Dans cet article, j’ai démontré que les discours entourant la conversion faisaient écho aux discours entretenus sur la spiritualité, et partageaient des dynamiques similaires au travail de frontières morales s’exprimant dans l’expression « spirituel mais pas religieux ». J’ai montré que les exclusions entraînées par ces frontières se faisaient au Québec en réactivant certains mythes fondateurs entretenus par différents agents locaux. Ainsi, les discours de ces intervenants à propos de la conversion au christianisme des Népalo-bhoutanais expriment le rejet d’une conception particulière et négative de la religion. À ce titre, la dynamique épouse une nouvelle fois les discours et les catégories développées par Nancy Ammerman. En contexte népalais, et entre convertis et non-chrétiens, les discours et catégories recueillis offrent toutefois une légère nuance quant aux travaux d’Ammerman. Ainsi, le travail de frontière semble davantage se faire le long d’un discours et de pratiques éthiques et morales associées à l’appartenance à un groupe religieux. Devenir chrétien s’articule avec l’intégration d’un groupe d’autres convertis, avec qui une mise en ordre de sa vie personnelle est possible. En retour, ceci semble permettre un regard critique, voire l’expression d’un jugement, envers les non-chrétiens, dans un renversement des stigmates de caste.

Bien que les groupes religieux puissent agir en tant que repère symbolique, fournir aux migrants une réponse à l’anomie ressentie à la suite de l’expérience migratoire (Aubrée 2003, 80), offrir un support moral et financier substantiel (Mossière et Meintel 2010), favoriser les relations interethniques (Mossière 2007 ; Ruiz 2014) et l’implication civile des migrants (Dougherty et Huyser 2008, 25 ; Levitt 2007 ; Mossière 2006 ), l’appartenance religieuse de mes informateurs a suscité, et continue de susciter, des discours de méfiance et des pratiques d’exclusion, parfois à l’initiative des chrétiens eux-mêmes.
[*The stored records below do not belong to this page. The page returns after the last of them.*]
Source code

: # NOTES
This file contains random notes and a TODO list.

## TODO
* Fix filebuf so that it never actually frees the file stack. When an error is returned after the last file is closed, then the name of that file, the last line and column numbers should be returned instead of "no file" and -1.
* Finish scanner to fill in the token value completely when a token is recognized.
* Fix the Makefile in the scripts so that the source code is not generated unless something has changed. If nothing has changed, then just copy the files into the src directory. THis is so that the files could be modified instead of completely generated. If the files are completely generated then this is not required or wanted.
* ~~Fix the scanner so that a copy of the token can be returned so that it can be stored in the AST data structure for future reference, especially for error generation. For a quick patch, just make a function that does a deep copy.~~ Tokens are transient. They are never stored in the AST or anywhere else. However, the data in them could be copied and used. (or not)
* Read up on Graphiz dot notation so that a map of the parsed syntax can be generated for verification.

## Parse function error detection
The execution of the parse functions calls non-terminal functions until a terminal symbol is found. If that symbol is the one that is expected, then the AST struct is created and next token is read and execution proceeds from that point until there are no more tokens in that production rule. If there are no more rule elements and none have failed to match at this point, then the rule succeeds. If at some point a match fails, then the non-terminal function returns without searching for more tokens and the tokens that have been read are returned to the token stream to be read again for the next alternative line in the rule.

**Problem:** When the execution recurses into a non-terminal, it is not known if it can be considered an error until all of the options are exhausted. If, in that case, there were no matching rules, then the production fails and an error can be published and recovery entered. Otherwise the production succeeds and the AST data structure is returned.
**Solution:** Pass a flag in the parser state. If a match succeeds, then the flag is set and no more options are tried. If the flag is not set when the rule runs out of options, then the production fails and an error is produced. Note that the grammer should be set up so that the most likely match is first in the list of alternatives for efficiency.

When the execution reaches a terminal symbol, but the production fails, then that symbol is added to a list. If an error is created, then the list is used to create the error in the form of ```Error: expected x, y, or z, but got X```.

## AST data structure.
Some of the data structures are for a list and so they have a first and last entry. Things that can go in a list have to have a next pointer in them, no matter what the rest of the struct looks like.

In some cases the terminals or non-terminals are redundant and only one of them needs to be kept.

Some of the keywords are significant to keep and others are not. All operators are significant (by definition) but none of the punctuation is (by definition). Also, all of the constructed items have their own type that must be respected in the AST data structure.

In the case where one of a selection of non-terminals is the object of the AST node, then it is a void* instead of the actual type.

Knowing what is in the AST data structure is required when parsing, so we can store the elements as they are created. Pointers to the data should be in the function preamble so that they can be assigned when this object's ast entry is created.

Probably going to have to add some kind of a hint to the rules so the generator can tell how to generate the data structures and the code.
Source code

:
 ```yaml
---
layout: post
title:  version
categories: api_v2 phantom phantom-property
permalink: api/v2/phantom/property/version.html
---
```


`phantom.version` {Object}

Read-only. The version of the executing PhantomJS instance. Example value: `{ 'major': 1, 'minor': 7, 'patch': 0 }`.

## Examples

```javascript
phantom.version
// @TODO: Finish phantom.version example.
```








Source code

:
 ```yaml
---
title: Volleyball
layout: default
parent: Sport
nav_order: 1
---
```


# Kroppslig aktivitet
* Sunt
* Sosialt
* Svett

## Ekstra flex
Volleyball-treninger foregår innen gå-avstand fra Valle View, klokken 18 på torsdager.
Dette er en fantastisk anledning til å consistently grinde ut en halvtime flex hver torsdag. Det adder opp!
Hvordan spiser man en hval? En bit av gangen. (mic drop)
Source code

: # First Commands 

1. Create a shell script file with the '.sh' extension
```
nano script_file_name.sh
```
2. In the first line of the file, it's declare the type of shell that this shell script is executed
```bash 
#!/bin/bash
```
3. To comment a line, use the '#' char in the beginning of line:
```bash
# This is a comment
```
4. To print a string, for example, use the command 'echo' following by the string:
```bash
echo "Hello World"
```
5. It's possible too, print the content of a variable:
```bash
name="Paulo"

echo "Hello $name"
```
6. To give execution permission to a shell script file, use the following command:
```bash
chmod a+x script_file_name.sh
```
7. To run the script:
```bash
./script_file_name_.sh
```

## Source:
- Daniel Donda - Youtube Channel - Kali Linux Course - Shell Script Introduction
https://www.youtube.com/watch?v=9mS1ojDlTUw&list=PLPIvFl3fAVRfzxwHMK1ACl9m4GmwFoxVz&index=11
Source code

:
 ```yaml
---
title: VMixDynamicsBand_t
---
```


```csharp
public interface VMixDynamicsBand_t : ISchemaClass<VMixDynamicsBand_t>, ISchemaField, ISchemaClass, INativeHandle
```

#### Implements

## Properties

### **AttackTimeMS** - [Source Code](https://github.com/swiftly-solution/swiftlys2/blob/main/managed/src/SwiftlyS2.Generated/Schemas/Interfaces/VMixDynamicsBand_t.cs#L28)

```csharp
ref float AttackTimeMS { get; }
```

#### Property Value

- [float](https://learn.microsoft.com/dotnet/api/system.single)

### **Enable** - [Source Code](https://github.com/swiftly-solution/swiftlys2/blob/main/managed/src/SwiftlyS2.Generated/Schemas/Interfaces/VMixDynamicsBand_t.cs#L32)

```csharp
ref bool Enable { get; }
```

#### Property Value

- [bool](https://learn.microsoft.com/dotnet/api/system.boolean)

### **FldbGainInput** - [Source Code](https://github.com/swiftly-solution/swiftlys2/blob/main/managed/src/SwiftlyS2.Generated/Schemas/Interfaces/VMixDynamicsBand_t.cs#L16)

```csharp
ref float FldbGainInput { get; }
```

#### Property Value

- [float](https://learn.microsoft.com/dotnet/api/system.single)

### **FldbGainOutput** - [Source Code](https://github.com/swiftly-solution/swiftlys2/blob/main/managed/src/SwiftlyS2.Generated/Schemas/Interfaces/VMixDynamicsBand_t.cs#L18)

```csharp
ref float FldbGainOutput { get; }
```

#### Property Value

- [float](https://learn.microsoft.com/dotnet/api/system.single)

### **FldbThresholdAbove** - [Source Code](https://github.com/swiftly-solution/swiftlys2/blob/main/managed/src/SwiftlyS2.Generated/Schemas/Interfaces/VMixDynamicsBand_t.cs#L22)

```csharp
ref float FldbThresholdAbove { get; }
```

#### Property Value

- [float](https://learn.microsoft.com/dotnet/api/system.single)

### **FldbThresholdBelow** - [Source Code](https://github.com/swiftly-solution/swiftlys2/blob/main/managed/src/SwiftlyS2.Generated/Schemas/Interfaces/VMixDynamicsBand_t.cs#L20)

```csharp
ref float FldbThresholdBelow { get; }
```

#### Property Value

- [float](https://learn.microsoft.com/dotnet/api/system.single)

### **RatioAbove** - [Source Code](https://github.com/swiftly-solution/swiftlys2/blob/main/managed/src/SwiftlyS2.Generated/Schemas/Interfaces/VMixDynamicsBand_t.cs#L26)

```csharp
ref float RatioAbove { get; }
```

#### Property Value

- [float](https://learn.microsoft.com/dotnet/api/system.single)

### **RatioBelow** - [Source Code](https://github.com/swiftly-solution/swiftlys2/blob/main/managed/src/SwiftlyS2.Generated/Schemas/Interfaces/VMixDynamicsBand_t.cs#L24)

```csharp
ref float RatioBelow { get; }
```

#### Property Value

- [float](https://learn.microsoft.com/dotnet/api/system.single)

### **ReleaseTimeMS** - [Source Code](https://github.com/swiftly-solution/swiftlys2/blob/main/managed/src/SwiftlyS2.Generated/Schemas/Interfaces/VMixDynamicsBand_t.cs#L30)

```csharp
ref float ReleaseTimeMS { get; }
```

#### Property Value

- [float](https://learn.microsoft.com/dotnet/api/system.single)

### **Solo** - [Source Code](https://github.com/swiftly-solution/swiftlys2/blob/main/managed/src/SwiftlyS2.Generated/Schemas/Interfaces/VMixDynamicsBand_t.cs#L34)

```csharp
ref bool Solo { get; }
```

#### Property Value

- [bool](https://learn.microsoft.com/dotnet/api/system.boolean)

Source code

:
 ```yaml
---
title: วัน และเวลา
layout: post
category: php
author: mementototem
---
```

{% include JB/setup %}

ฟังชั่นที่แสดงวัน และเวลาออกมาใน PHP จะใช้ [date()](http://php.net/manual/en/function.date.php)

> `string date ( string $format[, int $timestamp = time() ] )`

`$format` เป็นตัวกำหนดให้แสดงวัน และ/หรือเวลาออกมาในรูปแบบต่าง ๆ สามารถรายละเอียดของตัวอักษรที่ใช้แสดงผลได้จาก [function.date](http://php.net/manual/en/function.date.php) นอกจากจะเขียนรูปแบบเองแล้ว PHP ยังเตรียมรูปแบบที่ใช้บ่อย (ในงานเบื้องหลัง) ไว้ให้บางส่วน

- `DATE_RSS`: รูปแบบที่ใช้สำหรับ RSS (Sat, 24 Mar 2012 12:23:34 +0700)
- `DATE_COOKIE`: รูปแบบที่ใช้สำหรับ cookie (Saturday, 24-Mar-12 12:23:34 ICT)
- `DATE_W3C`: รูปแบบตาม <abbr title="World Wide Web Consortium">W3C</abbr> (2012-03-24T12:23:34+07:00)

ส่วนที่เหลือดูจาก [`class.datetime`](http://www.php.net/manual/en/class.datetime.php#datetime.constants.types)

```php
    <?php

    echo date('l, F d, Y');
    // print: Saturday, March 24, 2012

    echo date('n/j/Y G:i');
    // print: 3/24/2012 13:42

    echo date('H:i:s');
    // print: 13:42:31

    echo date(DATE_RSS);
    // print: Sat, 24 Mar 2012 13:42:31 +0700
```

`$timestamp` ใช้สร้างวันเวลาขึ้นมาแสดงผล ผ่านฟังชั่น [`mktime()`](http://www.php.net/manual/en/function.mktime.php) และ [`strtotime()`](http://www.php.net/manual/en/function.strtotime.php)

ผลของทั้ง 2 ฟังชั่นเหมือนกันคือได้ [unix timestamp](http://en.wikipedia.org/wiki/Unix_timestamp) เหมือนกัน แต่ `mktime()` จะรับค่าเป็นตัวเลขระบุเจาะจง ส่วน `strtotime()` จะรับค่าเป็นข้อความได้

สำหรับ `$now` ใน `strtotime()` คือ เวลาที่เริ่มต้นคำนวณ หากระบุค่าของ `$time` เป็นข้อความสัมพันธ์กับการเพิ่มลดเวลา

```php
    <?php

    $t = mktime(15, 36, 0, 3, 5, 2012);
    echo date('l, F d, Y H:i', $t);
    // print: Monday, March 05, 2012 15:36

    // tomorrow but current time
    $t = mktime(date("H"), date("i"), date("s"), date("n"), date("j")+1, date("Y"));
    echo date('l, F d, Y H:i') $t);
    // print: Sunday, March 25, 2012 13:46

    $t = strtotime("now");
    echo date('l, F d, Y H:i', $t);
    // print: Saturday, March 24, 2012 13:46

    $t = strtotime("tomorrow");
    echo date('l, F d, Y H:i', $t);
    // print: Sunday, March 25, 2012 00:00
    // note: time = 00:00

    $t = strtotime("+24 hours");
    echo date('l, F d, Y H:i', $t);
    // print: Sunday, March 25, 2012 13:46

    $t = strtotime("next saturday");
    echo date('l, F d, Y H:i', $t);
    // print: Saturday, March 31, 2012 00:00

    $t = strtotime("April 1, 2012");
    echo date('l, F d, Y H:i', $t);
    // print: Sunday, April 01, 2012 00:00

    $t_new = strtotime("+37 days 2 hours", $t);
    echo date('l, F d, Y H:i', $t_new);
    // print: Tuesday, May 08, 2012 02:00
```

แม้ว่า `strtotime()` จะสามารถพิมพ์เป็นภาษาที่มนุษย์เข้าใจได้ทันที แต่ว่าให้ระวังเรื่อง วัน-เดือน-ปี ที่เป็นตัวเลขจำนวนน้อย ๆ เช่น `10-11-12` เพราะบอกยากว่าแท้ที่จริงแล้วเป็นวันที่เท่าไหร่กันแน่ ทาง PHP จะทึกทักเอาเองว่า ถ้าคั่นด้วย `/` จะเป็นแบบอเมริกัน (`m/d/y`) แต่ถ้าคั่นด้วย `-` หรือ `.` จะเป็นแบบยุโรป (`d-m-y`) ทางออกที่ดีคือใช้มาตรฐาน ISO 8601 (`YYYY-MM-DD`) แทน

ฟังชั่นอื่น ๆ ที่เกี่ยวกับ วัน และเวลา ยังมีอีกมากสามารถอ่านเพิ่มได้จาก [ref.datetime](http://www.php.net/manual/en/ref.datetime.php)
Cet article aura permis de montrer que l’appartenance religieuse d’un groupe minoritaire spécifique pouvait poser un défi particulier à différents projets politiques nationaux (le Bhoutan du One Nation, One People, le Népal du Muluki Ain, le Québec de la Révolution tranquille) qui se présentent comme éloignés de cette religion. D’autre part, la conversion au christianisme semble participer à la création d’une nouvelle collectivité morale et éthique pour ceux qui se réclament de cette religion. Il serait donc possible que le travail de frontières et ses effets politiques expriment une définition de soi qui n’est plus seulement personnelle, mais collective. En discourant sur la conversion, les acteurs identifiés dans cet article semblent vouloir nous ramener vers la définition durkheimienne de la religion, et définir ainsi un groupe et un agir social, plutôt qu’une spiritualité individuelle.